Assim há exceção ao princípio da anterioridade no tocante à CIDE Combustíveis (possibilidade de alteração de alíquotas pelo Executivo – art. 177, par. 4º, inciso I, letra “b” CF), não se aplicando o disposto no artigo 150, III, b, da Constituição(Emenda Constitucional 33, 2001).
IV - PIS E COFINS SOBRE COMBUSTÍVEIS
Passo ao PIS e COFINS.
O PIS e a Cofins, regra geral, são tributos plurifásicos, ou seja, incidem ao longo da cadeia de comercialização de um produto. Tanto a indústria quanto o atacado e o varejo calculam as contribuições sobre suas vendas.
Alguns produtos, no entanto, estão enquadrados em uma sistemática onde o PIS e a Cofins são concentrados no início da cadeia, a qual recebe o nome de “incidência monofásica” ou “tributação concentrada”. Basicamente, o fabricante ou importador desses produtos aplicam alíquotas maiores que as usuais e o restante da cadeia (atacadistas e varejistas) fica desonerada do pagamento das contribuições.
Trago a orientação de Fábio Rodrigues de Oliveira, no portal busca legal, onde ensina:
“Desde a Lei nº 11.727/2008, esta sistemática diferenciada, em relação ao álcool, não está mais restrita ao produto para fins carburantes. Alcança, dessa forma, inclusive o álcool de uso doméstico (Solução de Consulta Cosit nº 611/2017). O álcool em gel, classificado na NCM 3808.94.29 (pertencente à subposição dos desinfetantes), no entanto, é tributado normalmente pelas contribuições sociais (Solução de Consulta Cosit nº 98279/2017).
Como é possível observar pela tabela, não estão sujeitos a esta forma diferenciada de tributação, por exemplo, os lubrificantes e o Gás Natural Veicular (GNV), os quais são tributados normalmente.
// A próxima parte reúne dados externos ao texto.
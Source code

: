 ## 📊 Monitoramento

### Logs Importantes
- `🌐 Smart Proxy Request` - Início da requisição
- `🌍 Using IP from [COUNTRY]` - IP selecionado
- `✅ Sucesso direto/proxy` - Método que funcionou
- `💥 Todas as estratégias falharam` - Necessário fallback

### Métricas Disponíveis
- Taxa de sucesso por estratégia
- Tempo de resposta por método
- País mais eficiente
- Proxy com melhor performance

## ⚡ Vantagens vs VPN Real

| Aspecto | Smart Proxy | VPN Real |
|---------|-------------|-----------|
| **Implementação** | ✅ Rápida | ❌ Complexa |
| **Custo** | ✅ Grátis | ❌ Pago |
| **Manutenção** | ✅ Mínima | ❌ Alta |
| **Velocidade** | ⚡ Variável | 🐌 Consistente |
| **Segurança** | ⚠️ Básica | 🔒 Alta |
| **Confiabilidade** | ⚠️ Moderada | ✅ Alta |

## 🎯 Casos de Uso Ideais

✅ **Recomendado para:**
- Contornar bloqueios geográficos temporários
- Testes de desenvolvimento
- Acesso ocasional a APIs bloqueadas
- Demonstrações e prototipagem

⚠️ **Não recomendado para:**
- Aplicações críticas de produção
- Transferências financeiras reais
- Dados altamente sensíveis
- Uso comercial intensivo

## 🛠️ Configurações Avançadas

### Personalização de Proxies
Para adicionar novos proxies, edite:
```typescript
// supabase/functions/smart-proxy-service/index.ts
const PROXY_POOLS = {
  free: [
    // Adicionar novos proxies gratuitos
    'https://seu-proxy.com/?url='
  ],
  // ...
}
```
E conforme prevê a Instrução Normativa RFB nº 1.911/2019 (art. 302, § 1º), esta sistemática também não alcança a nafta petroquímica importada ou adquirida no mercado interno por centrais petroquímicas, na hipótese de a produção residual de gasolina e diesel ser inferior a 12% do volume total de produção decorrente da nafta adquirida.”
Segundo dados da Petrobrás de setembro de 2019, o preço da gasolina repassado ao consumidor tem a seguinte composição:
Distribuição e revenda |
13% |
Custo Etanol Anidro |
12% |
ICMS |
30% |
Cide, PIS/PASEP e Cofins |
16% |
Realização Petrobras |
29% |
O valor da gasolina vai, portanto, para o pagamento de impostos. Segundo a Agência Nacional do Petróleo, Gás Natural e Biocombustíveis (ANP), o lucro dos postos de gasolina fica em cerca de 10%, enquanto as distribuidoras recebem cerca de 4% e o custo com transporte equivale a 2%.
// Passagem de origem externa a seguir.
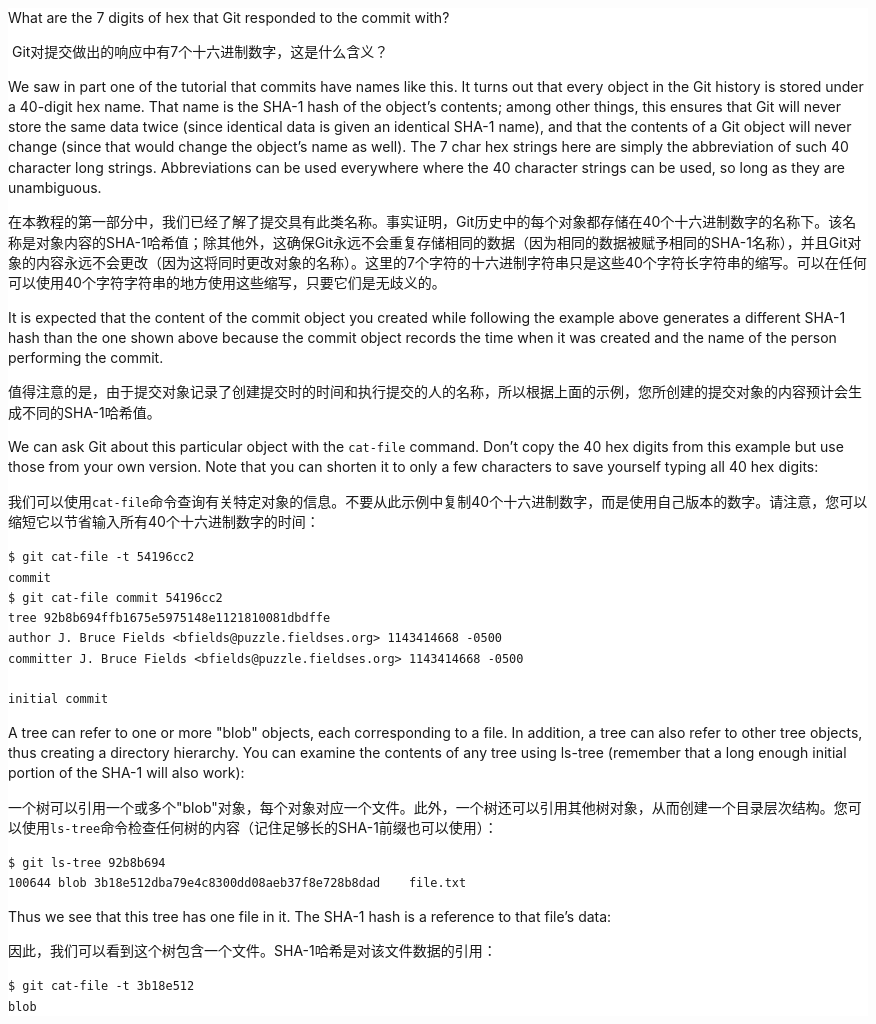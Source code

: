 What are the 7 digits of hex that Git responded to the commit with?

​	Git对提交做出的响应中有7个十六进制数字，这是什么含义？

We saw in part one of the tutorial that commits have names like this. It turns out that every object in the Git history is stored under a 40-digit hex name. That name is the SHA-1 hash of the object’s contents; among other things, this ensures that Git will never store the same data twice (since identical data is given an identical SHA-1 name), and that the contents of a Git object will never change (since that would change the object’s name as well). The 7 char hex strings here are simply the abbreviation of such 40 character long strings. Abbreviations can be used everywhere where the 40 character strings can be used, so long as they are unambiguous.

​	在本教程的第一部分中，我们已经了解了提交具有此类名称。事实证明，Git历史中的每个对象都存储在40个十六进制数字的名称下。该名称是对象内容的SHA-1哈希值；除其他外，这确保Git永远不会重复存储相同的数据（因为相同的数据被赋予相同的SHA-1名称），并且Git对象的内容永远不会更改（因为这将同时更改对象的名称）。这里的7个字符的十六进制字符串只是这些40个字符长字符串的缩写。可以在任何可以使用40个字符字符串的地方使用这些缩写，只要它们是无歧义的。

It is expected that the content of the commit object you created while following the example above generates a different SHA-1 hash than the one shown above because the commit object records the time when it was created and the name of the person performing the commit.

​	值得注意的是，由于提交对象记录了创建提交时的时间和执行提交的人的名称，所以根据上面的示例，您所创建的提交对象的内容预计会生成不同的SHA-1哈希值。

We can ask Git about this particular object with the `cat-file` command. Don’t copy the 40 hex digits from this example but use those from your own version. Note that you can shorten it to only a few characters to save yourself typing all 40 hex digits:

​	我们可以使用`cat-file`命令查询有关特定对象的信息。不要从此示例中复制40个十六进制数字，而是使用自己版本的数字。请注意，您可以缩短它以节省输入所有40个十六进制数字的时间：

```
$ git cat-file -t 54196cc2
commit
$ git cat-file commit 54196cc2
tree 92b8b694ffb1675e5975148e1121810081dbdffe
author J. Bruce Fields <bfields@puzzle.fieldses.org> 1143414668 -0500
committer J. Bruce Fields <bfields@puzzle.fieldses.org> 1143414668 -0500

initial commit
```

A tree can refer to one or more "blob" objects, each corresponding to a file. In addition, a tree can also refer to other tree objects, thus creating a directory hierarchy. You can examine the contents of any tree using ls-tree (remember that a long enough initial portion of the SHA-1 will also work):

​	一个树可以引用一个或多个"blob"对象，每个对象对应一个文件。此外，一个树还可以引用其他树对象，从而创建一个目录层次结构。您可以使用`ls-tree`命令检查任何树的内容（记住足够长的SHA-1前缀也可以使用）：

```
$ git ls-tree 92b8b694
100644 blob 3b18e512dba79e4c8300dd08aeb37f8e728b8dad    file.txt
```

Thus we see that this tree has one file in it. The SHA-1 hash is a reference to that file’s data:

​	因此，我们可以看到这个树包含一个文件。SHA-1哈希是对该文件数据的引用：

```
$ git cat-file -t 3b18e512
blob
```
A título de exemplo, Fábio Rodrigues, na obra mencionada, no caso de venda de óleo diesel, pensando em uma cadeia, mostra-nos o seguinte cenário:
Venda do produtor para o distribuidor |
Venda do distribuidor para o varejista |
Venda do varejo para o consumidor final |
|||
PIS |
COFINS |
PIS |
COFINS |
PIS |
COFINS |
4,21% |
19,42% |
0% |
0% |
0% |
0% |
Já no caso de álcool, onde temos o “monofásico bifásico”, teríamos:
Venda do produtor para o distribuidor |
Venda do distribuidor para o varejista |
Venda do varejo para o consumidor final |
|||
PIS |
COFINS |
PIS |
COFINS |
PIS |
COFINS |
1,50% |
6,90% |
3,75% |
17,25% |
0% |
0% |
Além da alíquota zero para atacadistas e varejistas, temos previsão de não incidência em relação às receitas decorrentes da venda de querosene de aviação quando:
I – auferidas por pessoa jurídica não enquadrada na condição de importadora ou produtora; ou
II – auferidas pelo produtor ou importador na venda de querosene de aviação à pessoa jurídica distribuidora, quando o produto for destinado ao consumo por aeronave em tráfego internacional.
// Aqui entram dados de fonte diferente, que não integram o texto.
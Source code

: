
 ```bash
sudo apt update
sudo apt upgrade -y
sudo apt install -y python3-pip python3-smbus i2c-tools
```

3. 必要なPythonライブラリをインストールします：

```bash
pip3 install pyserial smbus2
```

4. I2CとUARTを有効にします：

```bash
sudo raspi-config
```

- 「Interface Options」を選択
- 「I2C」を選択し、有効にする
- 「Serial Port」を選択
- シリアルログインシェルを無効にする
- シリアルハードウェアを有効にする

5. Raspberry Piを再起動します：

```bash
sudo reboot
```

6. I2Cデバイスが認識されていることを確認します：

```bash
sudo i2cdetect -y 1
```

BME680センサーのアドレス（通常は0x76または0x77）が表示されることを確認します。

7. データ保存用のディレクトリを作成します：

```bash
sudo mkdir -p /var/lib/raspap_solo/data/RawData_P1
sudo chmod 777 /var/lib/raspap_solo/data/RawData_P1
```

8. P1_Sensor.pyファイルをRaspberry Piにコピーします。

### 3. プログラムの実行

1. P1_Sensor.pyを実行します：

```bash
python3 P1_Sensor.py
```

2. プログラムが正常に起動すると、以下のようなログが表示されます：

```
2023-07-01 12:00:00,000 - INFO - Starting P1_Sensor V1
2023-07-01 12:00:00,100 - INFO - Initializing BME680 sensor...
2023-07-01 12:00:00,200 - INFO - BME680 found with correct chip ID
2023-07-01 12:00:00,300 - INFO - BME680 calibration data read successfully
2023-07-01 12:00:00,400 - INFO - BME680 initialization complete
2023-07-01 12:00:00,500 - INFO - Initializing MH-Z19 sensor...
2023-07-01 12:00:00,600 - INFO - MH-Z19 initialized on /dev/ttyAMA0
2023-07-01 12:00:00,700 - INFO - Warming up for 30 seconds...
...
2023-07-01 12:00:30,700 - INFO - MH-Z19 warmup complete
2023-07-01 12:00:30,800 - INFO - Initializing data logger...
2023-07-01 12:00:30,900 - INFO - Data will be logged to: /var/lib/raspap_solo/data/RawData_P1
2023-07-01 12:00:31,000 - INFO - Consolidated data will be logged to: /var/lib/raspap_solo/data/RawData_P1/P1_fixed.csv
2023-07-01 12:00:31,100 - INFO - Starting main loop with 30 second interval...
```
E quando destinados à navegação de cabotagem e de apoio portuário e marítimo, está suspenso o pagamento do PIS e da Cofins no caso de venda de:
I – óleo combustível, tipo bunker, MF (Marine Fuel), classificado no código 2710.19.22 da Tipi;
II – óleo combustível, tipo bunker, MGO (Marine Gas Oil), classificado no código 2710.19.21 da Tipi; e
III – óleo combustível, tipo bunker, ODM (Óleo Diesel Marítimo), classificado no código 2710.19.21 da Tipi.
As regras aplicáveis em relação à não incidência e à suspensão estão previstas a partir do art. 316 e 320 da IN RFB nº 1.911/2019, respectivamente.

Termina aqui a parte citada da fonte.